IT Security

Cryptojack add

by Mark Rowe

Cyber criminals are rapidly adding cryptojacking as a highly profitable new revenue stream, according to Symantec‘s Internet Security Threat Report (ISTR), Volume 23.

Mike Fey, president and COO, Symantec, said: “Cryptojacking is a rising threat to cyber and personal security. The massive profit incentive puts people, devices and organizations at risk of unauthorized coinminers siphoning resources from their systems, further motivating criminals to infiltrate everything from home PCs to giant data centers.”

The report analyses data from the Symantec Global Intelligence Network, which tracks over 700,000 global adversaries, records events from 98 million attack sensors worldwide and monitors threat activities in over 157 countries and territories. Key highlights include:

During the past year, an astronomical rise in cryptocurrency values saw cyber criminals trying to cash in on a volatile market. The UK ranked as the fifth highest country worldwide for coinminer detections. With a low barrier of entry – only requiring a couple lines of code to operate – cyber criminals are harnessing stolen processing power and cloud CPU usage from consumers and enterprises to mine cryptocurrency. Coinminers can slow devices, overheat batteries, and in some cases, render devices unusable. For enterprise organisations, coinminers can put corporate networks at risk of shutdown and inflate cloud CPU usage, adding cost.

Darren Thomson, CTO and VP EMEA at Symantec said: “Attackers could be co-opting your phone, computer or IoT device to use them for profit. People need to expand their defenses or they will pay for the price for someone else using their device.”

Symantec found an increase in overall IoT attacks in 2017, which means that cyber criminals could exploit the connected nature of these devices to mine en masse. Macs are not immune as Symantec detected an 80 percent increase in coinmining attacks against Mac OS. By browser-based attacks, criminals do not need to download malware to a victim’s Mac or PC to carry out cyber attacks, the IT security firm points out.

In 2016, the profitability of ransomware led to a crowded market. In 2017, the market made a correction, lowering the average ransom cost to $522 (less than £374) and signalling that ransomware has become a commodity. Many cyber criminals may have shifted their focus to coinmining as an alternative to cashing in while cryptocurrency values are high. Additionally, while the number of ransomware families decreased, the number of ransomware variants increased by 46 percent, indicating that criminal groups are innovating less but are still very productive.

Malware implanted into the software supply chain increased in 2017. That’s equivalent to one attack every month as compared to four attacks the previous year.
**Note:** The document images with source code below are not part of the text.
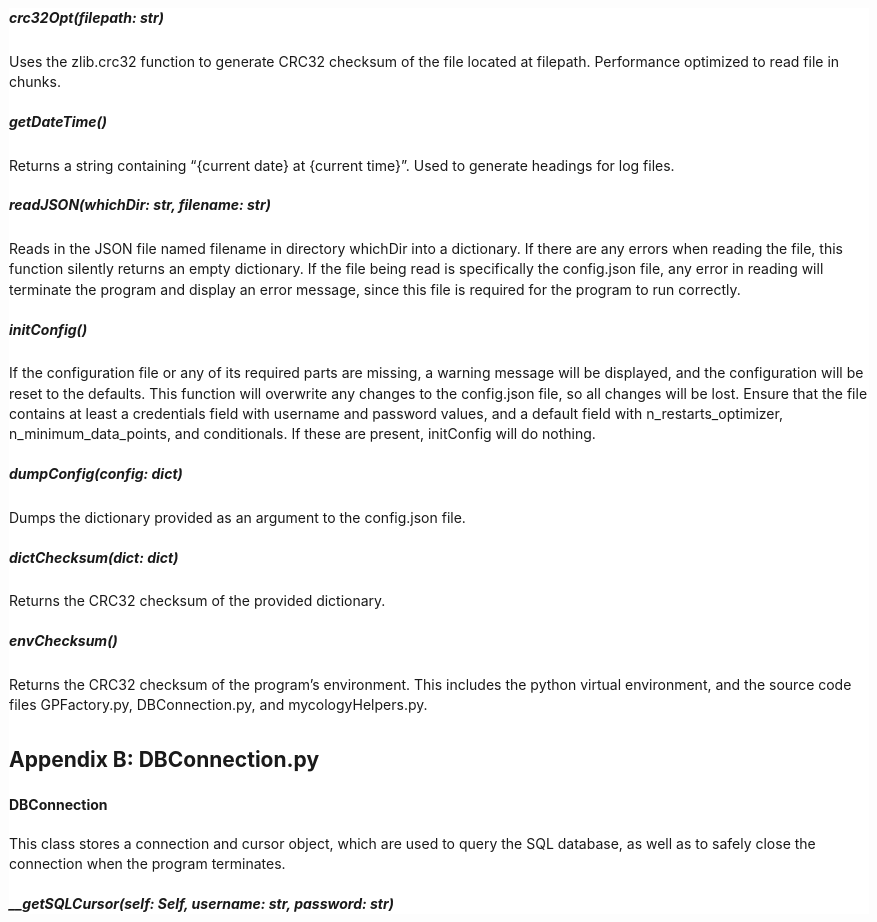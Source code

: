 ##### crc32Opt(filepath: str)

Uses the zlib.crc32 function to generate CRC32 checksum of the file
located at filepath. Performance optimized to read file in chunks.

##### getDateTime()

Returns a string containing “{current date} at {current time}”. Used to
generate headings for log files.

##### readJSON(whichDir: str, filename: str)

Reads in the JSON file named filename in directory whichDir into a
dictionary. If there are any errors when reading the file, this function
silently returns an empty dictionary. If the file being read is
specifically the config.json file, any error in reading will terminate
the program and display an error message, since this file is required
for the program to run correctly.

##### initConfig()

If the configuration file or any of its required parts are missing, a
warning message will be displayed, and the configuration will be reset
to the defaults. This function will overwrite any changes to the
config.json file, so all changes will be lost. Ensure that the file
contains at least a credentials field with username and password values,
and a default field with n\_restarts\_optimizer,
n\_minimum\_data\_points, and conditionals. If these are present,
initConfig will do nothing.

##### dumpConfig(config: dict)

Dumps the dictionary provided as an argument to the config.json file.

##### dictChecksum(dict: dict)

Returns the CRC32 checksum of the provided dictionary.

##### envChecksum()

Returns the CRC32 checksum of the program’s environment. This includes
the python virtual environment, and the source code files GPFactory.py,
DBConnection.py, and mycologyHelpers.py.

## Appendix B: DBConnection.py

#### DBConnection

This class stores a connection and cursor object, which are used to
query the SQL database, as well as to safely close the connection when
the program terminates.

##### \_\_getSQLCursor(self: Self, username: str, password: str)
Hijacking software updates provides attackers with an entry point for compromising well-guarded networks. The Petya outbreak was the most notable example of a supply chain attack. After using Ukrainian accounting software as the point of entry, Petya used a variety of methods to spread laterally across corporate networks to deploy their malicious payload.

Threats in the mobile space continue to grow year-over-year, including the number of new mobile malware variants which increased by 54 percent. Symantec blocked an average of 24,000 malicious mobile applications each day last year. As older operating systems continue to be in use, this problem is exacerbated. For example, with the Android operating system, only 20 percent of devices are running the newest version and only 2.3 percent are on the latest minor release.

Mobile users also face privacy risks from grayware apps that aren’t completely malicious but can be troublesome. Symantec found that 63 percent of grayware apps leak the device’s phone number. With grayware increasing by 20 percent in 2017, this isn’t a problem that’s going away.

The number of groups executing targeted attack is on the rise. In 2017 Symantec tracked 140 criminal groups using these kinds of attacks. Last year, 71 percent of all targeted attacks started with spear phishing – the oldest trick in the book – to infect their victims. As targeted attack groups continue to leverage tried and tested tactics to infiltrate organisations, the use of zero-day threats is falling out of favour.